• **Exercise data**
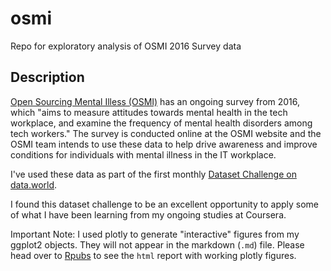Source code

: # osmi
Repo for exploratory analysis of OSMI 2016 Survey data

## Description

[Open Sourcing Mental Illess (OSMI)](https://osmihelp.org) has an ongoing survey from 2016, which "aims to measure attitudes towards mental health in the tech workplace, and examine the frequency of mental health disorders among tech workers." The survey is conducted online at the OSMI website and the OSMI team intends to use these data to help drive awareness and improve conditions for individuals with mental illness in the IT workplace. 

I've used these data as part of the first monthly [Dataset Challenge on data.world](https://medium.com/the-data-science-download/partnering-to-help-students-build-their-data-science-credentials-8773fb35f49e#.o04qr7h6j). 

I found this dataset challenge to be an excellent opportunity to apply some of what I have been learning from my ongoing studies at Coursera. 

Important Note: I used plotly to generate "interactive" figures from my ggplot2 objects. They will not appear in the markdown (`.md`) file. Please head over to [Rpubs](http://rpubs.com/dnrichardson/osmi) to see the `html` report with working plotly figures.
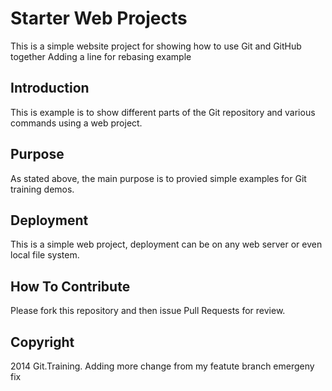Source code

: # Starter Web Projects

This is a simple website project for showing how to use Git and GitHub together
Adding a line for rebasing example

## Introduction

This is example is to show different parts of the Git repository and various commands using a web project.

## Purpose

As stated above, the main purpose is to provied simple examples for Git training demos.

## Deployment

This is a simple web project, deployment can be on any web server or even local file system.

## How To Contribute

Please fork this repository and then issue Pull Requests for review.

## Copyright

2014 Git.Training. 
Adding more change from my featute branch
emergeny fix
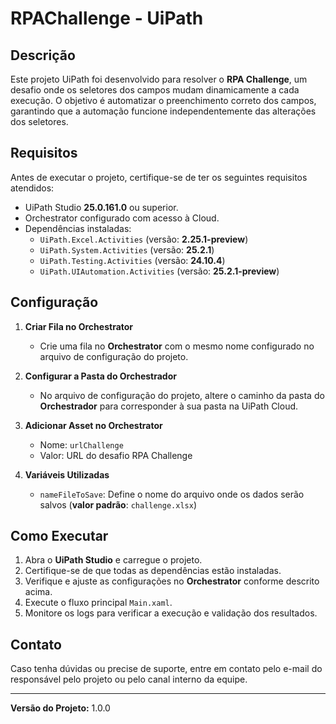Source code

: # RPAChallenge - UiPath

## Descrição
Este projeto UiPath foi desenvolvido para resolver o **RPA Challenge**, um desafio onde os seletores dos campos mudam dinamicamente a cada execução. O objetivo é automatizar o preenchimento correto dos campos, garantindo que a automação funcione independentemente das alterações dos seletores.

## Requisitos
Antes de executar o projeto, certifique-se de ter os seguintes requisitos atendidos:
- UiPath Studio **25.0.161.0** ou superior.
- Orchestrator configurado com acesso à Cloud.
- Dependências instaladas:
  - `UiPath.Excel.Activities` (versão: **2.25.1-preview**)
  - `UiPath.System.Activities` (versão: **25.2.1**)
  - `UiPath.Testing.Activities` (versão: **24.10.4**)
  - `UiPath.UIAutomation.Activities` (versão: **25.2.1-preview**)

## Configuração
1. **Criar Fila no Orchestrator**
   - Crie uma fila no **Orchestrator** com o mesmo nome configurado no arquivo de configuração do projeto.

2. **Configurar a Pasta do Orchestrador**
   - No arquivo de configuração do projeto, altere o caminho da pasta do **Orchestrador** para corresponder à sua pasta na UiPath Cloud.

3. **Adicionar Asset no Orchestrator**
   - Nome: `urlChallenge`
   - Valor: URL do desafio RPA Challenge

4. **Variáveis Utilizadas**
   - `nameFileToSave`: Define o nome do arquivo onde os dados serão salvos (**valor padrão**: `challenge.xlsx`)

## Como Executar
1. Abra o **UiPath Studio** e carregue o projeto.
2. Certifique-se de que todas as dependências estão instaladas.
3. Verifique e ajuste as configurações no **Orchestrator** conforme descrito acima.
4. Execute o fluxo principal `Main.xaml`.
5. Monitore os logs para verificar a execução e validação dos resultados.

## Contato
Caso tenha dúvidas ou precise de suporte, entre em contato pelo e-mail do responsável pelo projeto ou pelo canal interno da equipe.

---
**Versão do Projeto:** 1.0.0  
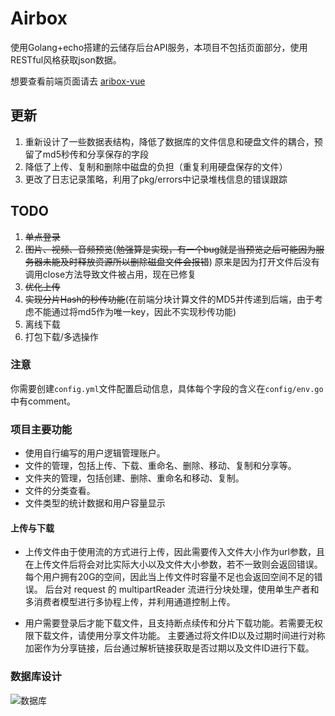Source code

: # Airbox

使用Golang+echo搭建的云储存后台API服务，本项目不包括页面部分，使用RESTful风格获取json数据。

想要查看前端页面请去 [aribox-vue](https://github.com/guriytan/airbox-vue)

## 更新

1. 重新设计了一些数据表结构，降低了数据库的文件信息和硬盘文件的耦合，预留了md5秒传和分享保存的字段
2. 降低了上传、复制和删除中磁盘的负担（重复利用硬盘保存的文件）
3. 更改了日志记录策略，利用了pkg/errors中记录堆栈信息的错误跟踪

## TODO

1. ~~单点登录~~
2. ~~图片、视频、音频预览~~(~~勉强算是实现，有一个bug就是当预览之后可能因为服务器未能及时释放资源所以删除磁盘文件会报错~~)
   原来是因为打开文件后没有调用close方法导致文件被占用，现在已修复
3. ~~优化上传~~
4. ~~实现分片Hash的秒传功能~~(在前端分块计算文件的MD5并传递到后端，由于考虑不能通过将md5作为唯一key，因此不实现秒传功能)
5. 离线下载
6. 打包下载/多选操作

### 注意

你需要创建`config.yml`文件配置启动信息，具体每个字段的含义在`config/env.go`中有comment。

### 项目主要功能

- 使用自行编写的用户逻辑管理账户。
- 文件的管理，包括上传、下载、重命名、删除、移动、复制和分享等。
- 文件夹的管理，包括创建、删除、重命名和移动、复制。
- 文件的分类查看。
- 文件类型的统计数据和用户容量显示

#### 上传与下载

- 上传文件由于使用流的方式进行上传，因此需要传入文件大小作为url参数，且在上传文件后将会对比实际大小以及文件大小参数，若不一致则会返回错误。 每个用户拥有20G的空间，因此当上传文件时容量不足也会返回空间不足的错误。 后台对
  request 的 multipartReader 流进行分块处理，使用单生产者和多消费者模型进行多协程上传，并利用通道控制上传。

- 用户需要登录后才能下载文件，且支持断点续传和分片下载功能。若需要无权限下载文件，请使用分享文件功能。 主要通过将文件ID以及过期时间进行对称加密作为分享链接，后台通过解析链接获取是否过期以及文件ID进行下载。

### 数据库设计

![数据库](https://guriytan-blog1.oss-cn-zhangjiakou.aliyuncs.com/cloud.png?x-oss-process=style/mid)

• **Activity**
Note how many lines in the listing above contain the word "guriytan" and give only that number.

• **Answer box**
2